Under the Railways Act 1921 the majority of the railway companies in Great Britain (along with a few in Ireland) were grouped into four main companies, often termed the Big Four. The grouping took effect from 1 January 1923.

==List of constituents pre-grouping, later of the Big Four==

The Big Four and their constituent companies, showing route mileage, were:
- Great Western Railway (GWR)
  - Great Western Railway 3005 mi
  - Cambrian Railways (Cambrian) 295+1/4 mi
  - Taff Vale Railway (TVR) 124+1/2 mi
  - Barry Railway (Barry) 68 mi
  - Rhymney Railway (RhyR) 51 mi
  - Cardiff Railway (Cardiff) 11+3/4 mi
  - Alexandra (Newport and South Wales) Docks and Railway (ADR) 10+1/2 mi
    - for the list of subsidiary companies and joint railways see List of constituents of the Great Western Railway
- London and North Eastern Railway (LNER)
  - North Eastern Railway (NER) 1757+3/4 mi
  - North British Railway (NBR) 1378 mi
  - Great Eastern Railway (GER) 1191+1/4 mi
  - Great Northern Railway (GNR) 1051+1/4 mi
  - Great Central Railway (GCR) 852+1/2 mi
  - Great North of Scotland Railway (GNSR) 334+1/2 mi
  - Hull and Barnsley Railway (H&BR) 106+1/2 mi
    - for the list of subsidiary companies and joint railways see List of constituents of the London and North Eastern Railway
- London, Midland and Scottish Railway (LMS)
  - London and North Western Railway (LNWR); 2667+1/2 mi
    - including Lancashire and Yorkshire Railway (L&YR) amalgamated from 1 January 1922
  - Midland Railway (MR) 2170+3/4 mi
  - Caledonian Railway (CR) 1114+1/2 mi
  - Highland Railway (HR) 506 mi
  - Glasgow and South Western Railway (GSWR) 493+1/2 mi
  - North Staffordshire Railway (NSR) 220+3/4 mi
  - Furness Railway (Furness); 158 mi
    - for the list of subsidiary companies and joint railways see List of constituents of the London, Midland and Scottish Railway
  - The Railways Act 1921 did not extend to Ireland, but Irish lines owned by constituent companies became part of the LMS:
    - Northern Counties Committee lines (NCC) 265+1/4 mi (owned by the Midland Railway)
    - Dundalk, Newry and Greenore Railway (DNGR) 26+1/2 mi (owned by the LNWR)
      - The NCC and Great Northern Railway (Ireland) (GNR(I)) operated the County Donegal Railways Joint Committee lines jointly, and these became joint lines of the LMS and GNR(I) after grouping.
- Southern Railway (SR)
  - London and South Western Railway (LSWR) 1020+1/2 mi
  - South Eastern and Chatham Railways' Managing Committee: a working union of the South Eastern Railway and the London, Chatham and Dover Railway 637+3/4 mi
  - London, Brighton and South Coast Railway (LBSCR) 457+1/4 mi
    - for the list of subsidiary companies and joint railways see List of constituent companies of the Southern Railway

==Companies not covered by the grouping==

Over fifty railway companies were not covered by the grouping.
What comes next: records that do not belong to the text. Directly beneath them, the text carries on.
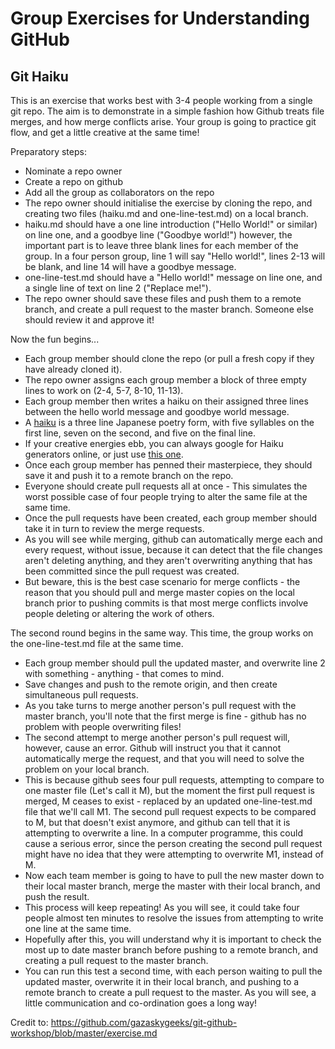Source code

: # Group Exercises for Understanding GitHub

## Git Haiku

This is an exercise that works best with 3-4 people working from a single git repo. The aim is to demonstrate in a simple fashion how Github treats file merges, and how merge conflicts arise.
Your group is going to practice git flow, and get a little creative at the same time!

Preparatory steps:
* Nominate a repo owner
* Create a repo on github
* Add all the group as collaborators on the repo
* The repo owner should initialise the exercise by cloning the repo, and creating two files (haiku.md and one-line-test.md) on a local branch.
* haiku.md should have a one line introduction ("Hello World!" or similar) on line one, and a goodbye line ("Goodbye world!") however, the important part is to leave three blank lines for each member of the group. In a four person group, line 1 will say "Hello world!", lines 2-13 will be blank, and line 14 will have a goodbye message.
* one-line-test.md should have a "Hello world!" message on line one, and a single line of text on line 2 ("Replace me!").
* The repo owner should save these files and push them to a remote branch, and create a pull request to the master branch. Someone else should review it and approve it!

Now the fun begins...

* Each group member should clone the repo (or pull a fresh copy if they have already cloned it).
* The repo owner assigns each group member a block of three empty lines to work on (2-4, 5-7, 8-10, 11-13).
* Each group member then writes a haiku on their assigned three lines between the hello world message and goodbye world message.
* A [haiku](https://en.wikipedia.org/wiki/Haiku) is a three line Japanese poetry form, with five syllables on the first line, seven on the second, and five on the final line.
* If your creative energies ebb, you can always google for Haiku generators online, or just use [this one](http://www.everypoet.com/haiku/default.htm).
* Once each group member has penned their masterpiece, they should save it and push it to a remote branch on the repo.
* Everyone should create pull requests all at once - This simulates the worst possible case of four people trying to alter the same file at the same time.
* Once the pull requests have been created, each group member should take it in turn to review the merge requests.
* As you will see while merging, github can automatically merge each and every request, without issue, because it can detect that the file changes aren't deleting anything, and they aren't overwriting anything that has been committed since the pull request was created.
* But beware, this is the best case scenario for merge conflicts - the reason that you should pull and merge master copies on the local branch prior to pushing commits is that most merge conflicts involve people deleting or altering the work of others.

The second round begins in the same way. This time, the group works on the one-line-test.md file at the same time.
* Each group member should pull the updated master, and overwrite line 2 with something - anything - that comes to mind.
* Save changes and push to the remote origin, and then create simultaneous pull requests.
* As you take turns to merge another person's pull request with the master branch, you'll note that the first merge is fine - github has no problem with people overwriting files!
* The second attempt to merge another person's pull request will, however, cause an error. Github will instruct you that it cannot automatically merge the request, and that you will need to solve the problem on your local branch.
* This is because github sees four pull requests, attempting to compare to one master file (Let's call it M), but the moment the first pull request is merged, M ceases to exist - replaced by an updated one-line-test.md file that we'll call M1. The second pull request expects to be compared to M, but that doesn't exist anymore, and github can tell that it is attempting to overwrite a line. In a computer programme, this could cause a serious error, since the person creating the second pull request might have no idea that they were attempting to overwrite M1, instead of M.
* Now each team member is going to have to pull the new master down to their local master branch, merge the master with their local branch, and push the result.
* This process will keep repeating! As you will see, it could take four people almost ten minutes to resolve the issues from attempting to write one line at the same time.
* Hopefully after this, you will understand why it is important to check the most up to date master branch before pushing to a remote branch, and creating a pull request to the master branch.
* You can run this test a second time, with each person waiting to pull the updated master, overwrite it in their local branch, and pushing to a remote branch to create a pull request to the master. As you will see, a little communication and co-ordination goes a long way!


Credit to:
https://github.com/gazaskygeeks/git-github-workshop/blob/master/exercise.md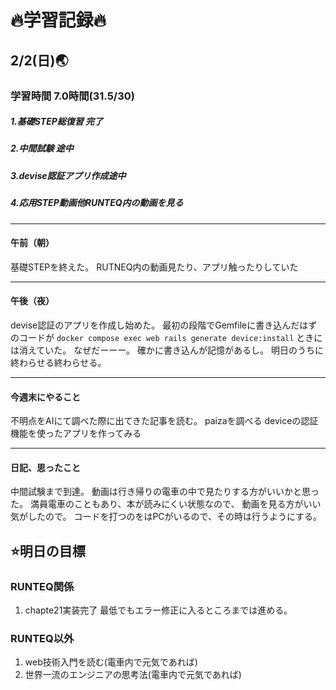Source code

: # 🔥学習記録🔥
## 2/2(日)🌏
### 学習時間  7.0時間(31.5/30)
##### 1.基礎STEP総復習 完了
##### 2.中間試験 途中
##### 3.devise認証アプリ作成途中
##### 4.応用STEP動画他RUNTEQ内の動画を見る


***
#### 午前（朝）
基礎STEPを終えた。
RUTNEQ内の動画見たり、アプリ触ったりしていた

***
#### 午後（夜）
devise認証のアプリを作成し始めた。
最初の段階でGemfileに書き込んだはずのコードが
`docker compose exec web rails generate device:install`
ときには消えていた。
なぜだーーー。
確かに書き込んが記憶があるし。
明日のうちに終わらせる終わらせる。

***
#### 今週末にやること
不明点をAIにて調べた際に出てきた記事を読む。
paizaを調べる
deviceの認証機能を使ったアプリを作ってみる

***
#### 日記、思ったこと
中間試験まで到達。
動画は行き帰りの電車の中で見たりする方がいいかと思った。
満員電車のこともあり、本が読みにくい状態なので、
動画を見る方がいい気がしたので。
コードを打つのをはPCがいるので、その時は行うようにする。

## ⭐️明日の目標
### RUNTEQ関係
1. chapte21実装完了 最低でもエラー修正に入るところまでは進める。

### RUNTEQ以外
1. web技術入門を読む(電車内で元気であれば)
2. 世界一流のエンジニアの思考法(電車内で元気であれば)
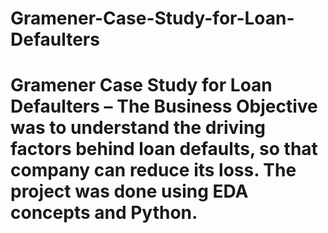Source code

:# Gramener-Case-Study-for-Loan-Defaulters
# Gramener Case Study for Loan Defaulters – The Business Objective was to understand the driving factors behind loan defaults, so that company can reduce its loss. The project was done using EDA concepts and Python.
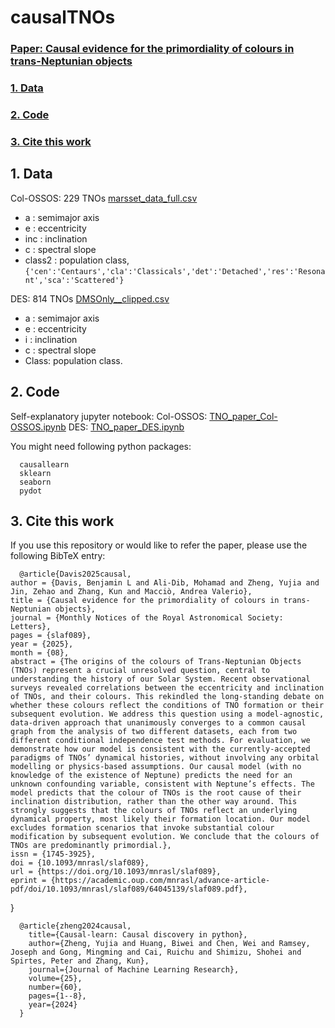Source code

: # causalTNOs

### [Paper: Causal evidence for the primordiality of colours in trans-Neptunian objects](https://doi.org/10.1093/mnrasl/slaf089)
### [1. Data](#1-data-1)
### [2. Code](#2-code-1)
### [3. Cite this work](#3-cite-this-work-1)

## 1. Data
Col-OSSOS: 229 TNOs [marsset_data_full.csv](https://github.com/ZehaoJin/causalTNOs/blob/main/marsset_data_full.csv)
- a : semimajor axis
- e : eccentricity
- inc : inclination
- c : spectral slope
- class2 : population class, `{'cen':'Centaurs','cla':'Classicals','det':'Detached','res':'Resonant','sca':'Scattered'}`

DES: 814 TNOs [DMSOnly__clipped.csv](https://github.com/ZehaoJin/causalTNOs/blob/main/DMSOnly__clipped.csv)
- a : semimajor axis
- e : eccentricity
- i : inclination
- c : spectral slope
- Class: population class.


## 2. Code
Self-explanatory jupyter notebook:
Col-OSSOS: [TNO_paper_Col-OSSOS.ipynb](https://github.com/ZehaoJin/causalTNOs/blob/main/TNO_paper_Col-OSSOS.ipynb)
DES: [TNO_paper_DES.ipynb](https://github.com/ZehaoJin/causalTNOs/blob/main/TNO_paper_DES.ipynb)


You might need following python packages:

      causallearn
      sklearn
      seaborn
      pydot
## 3. Cite this work
If you use this repository or would like to refer the paper, please use the following BibTeX entry:

      @article{Davis2025causal,
    author = {Davis, Benjamin L and Ali-Dib, Mohamad and Zheng, Yujia and Jin, Zehao and Zhang, Kun and Macciò, Andrea Valerio},
    title = {Causal evidence for the primordiality of colours in trans-Neptunian objects},
    journal = {Monthly Notices of the Royal Astronomical Society: Letters},
    pages = {slaf089},
    year = {2025},
    month = {08},
    abstract = {The origins of the colours of Trans-Neptunian Objects (TNOs) represent a crucial unresolved question, central to understanding the history of our Solar System. Recent observational surveys revealed correlations between the eccentricity and inclination of TNOs, and their colours. This rekindled the long-standing debate on whether these colours reflect the conditions of TNO formation or their subsequent evolution. We address this question using a model-agnostic, data-driven approach that unanimously converges to a common causal graph from the analysis of two different datasets, each from two different conditional independence test methods. For evaluation, we demonstrate how our model is consistent with the currently-accepted paradigms of TNOs’ dynamical histories, without involving any orbital modelling or physics-based assumptions. Our causal model (with no knowledge of the existence of Neptune) predicts the need for an unknown confounding variable, consistent with Neptune’s effects. The model predicts that the colour of TNOs is the root cause of their inclination distribution, rather than the other way around. This strongly suggests that the colours of TNOs reflect an underlying dynamical property, most likely their formation location. Our model excludes formation scenarios that invoke substantial colour modification by subsequent evolution. We conclude that the colours of TNOs are predominantly primordial.},
    issn = {1745-3925},
    doi = {10.1093/mnrasl/slaf089},
    url = {https://doi.org/10.1093/mnrasl/slaf089},
    eprint = {https://academic.oup.com/mnrasl/advance-article-pdf/doi/10.1093/mnrasl/slaf089/64045139/slaf089.pdf},
}



      @article{zheng2024causal,
        title={Causal-learn: Causal discovery in python},
        author={Zheng, Yujia and Huang, Biwei and Chen, Wei and Ramsey, Joseph and Gong, Mingming and Cai, Ruichu and Shimizu, Shohei and Spirtes, Peter and Zhang, Kun},
        journal={Journal of Machine Learning Research},
        volume={25},
        number={60},
        pages={1--8},
        year={2024}
      }
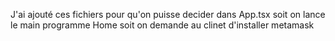 J'ai ajouté ces fichiers pour qu'on puisse decider dans App.tsx soit on lance le main programme Home soit on demande au clinet d'installer metamask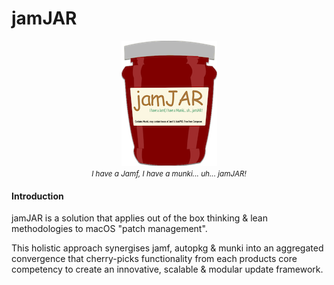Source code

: # jamJAR

<p align="center">
  <img src="/images/jamJAR-200.png">
  <br>
  <em><small>I have a Jamf, I have a munki... uh... jamJAR!</small></em>
</p>

#### Introduction

jamJAR is a solution that applies out of the box thinking & lean methodologies to macOS "patch management".

This holistic approach synergises jamf, autopkg & munki into an aggregated convergence that cherry-picks functionality from each products core competency to create an innovative, scalable & modular update framework.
Those in the following list were those organised on an independent basis, usually providing locomotives and rolling stock also. They are included under classification headings.

===Joint railways===
Joint lines in this respect were wholly owned by two or more other companies. If not all of the owning companies went into the same group then the joint company could not be grouped. Joint lines did not always operate any services: they owned the track, stations etc. and the services were operated by one or more of the parent companies:

- These are those in which the group companies only are concerned:
  - Cheshire Lines Committee: (GNR, Midland and GCR); now operated under direction of a board of directors appointed by LNER (two-thirds) and LMS (one-third). Length 142 mi. Rolling stock owned by CLC; locomotive power by LNER.
  - Great Western and Great Central Joint Railway: GWR and GCR; subsequent to the grouping the parent companies were the GWR and the LNER, but the title was not altered.
  - Manchester, South Junction and Altrincham Railway: LNWR and GCR; subsequent to the grouping the parent companies were the LMS and the LNER.
  - Midland and Great Northern Joint Railway: (Midland and GNR; subsequent to the grouping the parent companies were the LMS and the LNER). Length 183 mi. This was the largest joint system in the UK, and many of the services were operated by the joint company itself. In addition, it received substantial traffic from the GNR and MR/LMS, but rather less post-grouping from the LNER (which also owned the competing ex-GER system in East Anglia).
  - Somerset and Dorset Joint Railway: (Midland and LSWR). Length 105 mi.
- Joint lines where one or more partners were ungrouped:
  - Aylesbury Station: joint between the GW & GC Joint and the Metropolitan and Great Central Joint Committee
  - East London Railway: prior to grouping, this railway was owned one-sixth each by the Great Eastern Railway, London, Brighton and South Coast Railway, Metropolitan Railway, District Railway; and one-third by the South Eastern and Chatham Railway (as successors to the London, Chatham and Dover Railway and South Eastern Railway, who had owned one-sixth each). After grouping, it was owned half by the Southern, and one-sixth each by the LNER, Metropolitan and District. Length 5 mi. Managed and operated by Met; goods traffic by LNER.
  - Metropolitan and Great Central Joint Committee: prior to grouping, owned by the Metropolitan Railway and GCR; post-Grouping, Metropolitan and LNER.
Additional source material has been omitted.